◆ Aim of the exercise: Retype, exactly and only, each line from the one containing "- 管理员可以随时修改绑定" to the end of the records below.

◆ Records excerpted from a collection:

▬▬▬▬▬▬▬▬▬▬

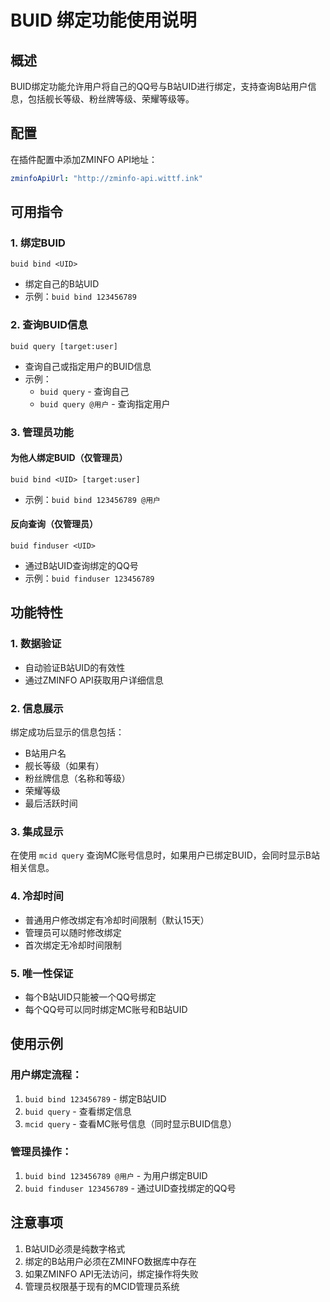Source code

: # BUID 绑定功能使用说明

## 概述

BUID绑定功能允许用户将自己的QQ号与B站UID进行绑定，支持查询B站用户信息，包括舰长等级、粉丝牌等级、荣耀等级等。

## 配置

在插件配置中添加ZMINFO API地址：

```yaml
zminfoApiUrl: "http://zminfo-api.wittf.ink"
```

## 可用指令

### 1. 绑定BUID
```
buid bind <UID>
```
- 绑定自己的B站UID
- 示例：`buid bind 123456789`

### 2. 查询BUID信息
```
buid query [target:user]
```
- 查询自己或指定用户的BUID信息
- 示例：
  - `buid query` - 查询自己
  - `buid query @用户` - 查询指定用户

### 3. 管理员功能

#### 为他人绑定BUID（仅管理员）
```
buid bind <UID> [target:user]
```
- 示例：`buid bind 123456789 @用户`

#### 反向查询（仅管理员）
```
buid finduser <UID>
```
- 通过B站UID查询绑定的QQ号
- 示例：`buid finduser 123456789`

## 功能特性

### 1. 数据验证
- 自动验证B站UID的有效性
- 通过ZMINFO API获取用户详细信息

### 2. 信息展示
绑定成功后显示的信息包括：
- B站用户名
- 舰长等级（如果有）
- 粉丝牌信息（名称和等级）
- 荣耀等级
- 最后活跃时间

### 3. 集成显示
在使用 `mcid query` 查询MC账号信息时，如果用户已绑定BUID，会同时显示B站相关信息。

### 4. 冷却时间
- 普通用户修改绑定有冷却时间限制（默认15天）
- 管理员可以随时修改绑定
- 首次绑定无冷却时间限制

### 5. 唯一性保证
- 每个B站UID只能被一个QQ号绑定
- 每个QQ号可以同时绑定MC账号和B站UID

## 使用示例

### 用户绑定流程：
1. `buid bind 123456789` - 绑定B站UID
2. `buid query` - 查看绑定信息
3. `mcid query` - 查看MC账号信息（同时显示BUID信息）

### 管理员操作：
1. `buid bind 123456789 @用户` - 为用户绑定BUID
2. `buid finduser 123456789` - 通过UID查找绑定的QQ号

## 注意事项

1. B站UID必须是纯数字格式
2. 绑定的B站用户必须在ZMINFO数据库中存在
3. 如果ZMINFO API无法访问，绑定操作将失败
4. 管理员权限基于现有的MCID管理员系统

▬▬▬▬▬▬▬▬▬▬

◆ Response box:
- 管理员可以随时修改绑定
- 首次绑定无冷却时间限制

### 5. 唯一性保证
- 每个B站UID只能被一个QQ号绑定
- 每个QQ号可以同时绑定MC账号和B站UID

## 使用示例

### 用户绑定流程：
1. `buid bind 123456789` - 绑定B站UID
2. `buid query` - 查看绑定信息
3. `mcid query` - 查看MC账号信息（同时显示BUID信息）

### 管理员操作：
1. `buid bind 123456789 @用户` - 为用户绑定BUID
2. `buid finduser 123456789` - 通过UID查找绑定的QQ号

## 注意事项

1. B站UID必须是纯数字格式
2. 绑定的B站用户必须在ZMINFO数据库中存在
3. 如果ZMINFO API无法访问，绑定操作将失败
4. 管理员权限基于现有的MCID管理员系统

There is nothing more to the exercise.